Follow The Data Down The Rabbit Hole

Mark Gazit Contributor

Editor’s note: Mark Gazit is one of the top cyber security experts in Israel. He has a long-standing reputation in the field of cyber defense, from his defensive cyber security service in the Israeli Air Force, through to his current role as the CEO of ThetaRay.

When it comes to analyzing big data, often we are urged to “follow the data,” “unlock its secrets,” analyze it and expect obscure truths to finally be revealed. While this is essentially true, data can tell many tales, and the way analytics are used nowadays, those tales greatly differ, depending on the human minds that interpret them.

Who asks the questions?

The question of human bias hangs like a shadow over the accuracy and efficiency of big data analytics, and thus the viability of answers obtained thereof. If different humans can look at the same data and come to different conclusions, just how reliable can those deductions be?
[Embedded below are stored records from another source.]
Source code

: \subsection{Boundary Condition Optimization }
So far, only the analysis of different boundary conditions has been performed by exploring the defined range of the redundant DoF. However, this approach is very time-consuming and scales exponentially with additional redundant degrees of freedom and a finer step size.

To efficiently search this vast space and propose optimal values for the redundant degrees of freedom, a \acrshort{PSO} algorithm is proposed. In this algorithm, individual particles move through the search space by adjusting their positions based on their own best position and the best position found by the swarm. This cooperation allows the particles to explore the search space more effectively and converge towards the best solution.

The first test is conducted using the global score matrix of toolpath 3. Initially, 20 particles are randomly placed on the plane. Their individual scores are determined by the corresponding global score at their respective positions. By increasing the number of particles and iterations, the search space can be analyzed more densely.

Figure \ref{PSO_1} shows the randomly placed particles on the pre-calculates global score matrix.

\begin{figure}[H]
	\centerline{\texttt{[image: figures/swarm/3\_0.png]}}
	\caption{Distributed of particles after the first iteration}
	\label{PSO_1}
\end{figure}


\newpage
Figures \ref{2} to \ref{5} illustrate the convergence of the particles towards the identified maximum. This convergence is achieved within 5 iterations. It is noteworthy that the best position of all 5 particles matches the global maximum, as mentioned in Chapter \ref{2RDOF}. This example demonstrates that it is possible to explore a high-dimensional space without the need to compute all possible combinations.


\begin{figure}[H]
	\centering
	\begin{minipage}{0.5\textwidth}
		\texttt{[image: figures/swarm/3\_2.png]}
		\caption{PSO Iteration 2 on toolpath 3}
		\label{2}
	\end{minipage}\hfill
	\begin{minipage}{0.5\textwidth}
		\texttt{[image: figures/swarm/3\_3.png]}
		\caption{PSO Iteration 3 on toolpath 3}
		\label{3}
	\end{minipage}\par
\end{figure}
There is no question that using data science to extract knowledge from raw data provides tremendous value and opportunity to organizations in any sector, but the way it is analyzed has crucial bearing on that value.

In order to extract meaningful answers from big data, data scientists must decide which questions to ask of the algorithms. However, as long as humans are the ones asking the questions, they will forever introduce unintentional bias into the equation. Furthermore, the data scientists in charge of choosing the queries are often much less equipped to formulate the “right questions” than the organization’s specialized domain experts.
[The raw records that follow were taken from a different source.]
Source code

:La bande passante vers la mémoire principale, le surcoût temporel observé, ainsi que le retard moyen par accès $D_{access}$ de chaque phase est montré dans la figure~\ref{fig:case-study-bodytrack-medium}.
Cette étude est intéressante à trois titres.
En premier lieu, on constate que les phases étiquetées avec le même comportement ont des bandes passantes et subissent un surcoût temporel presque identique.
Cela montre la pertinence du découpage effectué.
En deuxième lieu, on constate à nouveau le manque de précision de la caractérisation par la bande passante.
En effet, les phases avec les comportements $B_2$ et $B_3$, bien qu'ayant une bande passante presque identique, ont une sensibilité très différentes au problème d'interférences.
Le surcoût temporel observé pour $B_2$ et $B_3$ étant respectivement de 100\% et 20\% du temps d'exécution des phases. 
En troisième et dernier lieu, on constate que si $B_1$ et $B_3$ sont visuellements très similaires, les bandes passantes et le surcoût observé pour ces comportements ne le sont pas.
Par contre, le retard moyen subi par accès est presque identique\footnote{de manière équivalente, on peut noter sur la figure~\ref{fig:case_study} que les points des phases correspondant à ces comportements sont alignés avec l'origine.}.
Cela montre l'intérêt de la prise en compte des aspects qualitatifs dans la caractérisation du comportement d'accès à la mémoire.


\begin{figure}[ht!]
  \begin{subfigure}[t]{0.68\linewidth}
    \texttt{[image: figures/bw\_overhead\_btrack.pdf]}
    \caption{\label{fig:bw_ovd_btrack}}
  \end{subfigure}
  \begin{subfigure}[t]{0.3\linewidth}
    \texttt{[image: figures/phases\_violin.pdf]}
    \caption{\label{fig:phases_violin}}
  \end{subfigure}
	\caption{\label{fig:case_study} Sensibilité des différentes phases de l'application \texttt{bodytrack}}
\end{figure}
For example, a compliance manager would ask much better questions about her area than a scientist who has no idea what her day-to-day work entails. The same goes for a CISO or the executive in charge of insider threats. Does this mean that your data team will have to involve more people all the time? And what happens if one of those people leaves the company?

Data science is necessary and important, and as data grows, so does the need for experienced data scientists. But at the same time, leaving all the computational work to humans makes it slower, less scientific, and quick to degrade in quality because the human mind cannot keep up with the quantum leap that big data is undergoing.

The scalability issue

Scalability is an urgent problem for big data and data science that is growing rapidly. According to research by MGI and McKinsey: “The United States alone faces a shortage of 140,000 to 190,000 people with analytical expertise and 1.5 million managers and analysts with the skills to understand and make decisions based on the analysis of Big Data.” Data scientists are already in very short supply, while the amounts of data that organizations generate and wish to leverage only grow as every industry from healthcare to critical infrastructure looks to big data to help them accelerate business and solve problems.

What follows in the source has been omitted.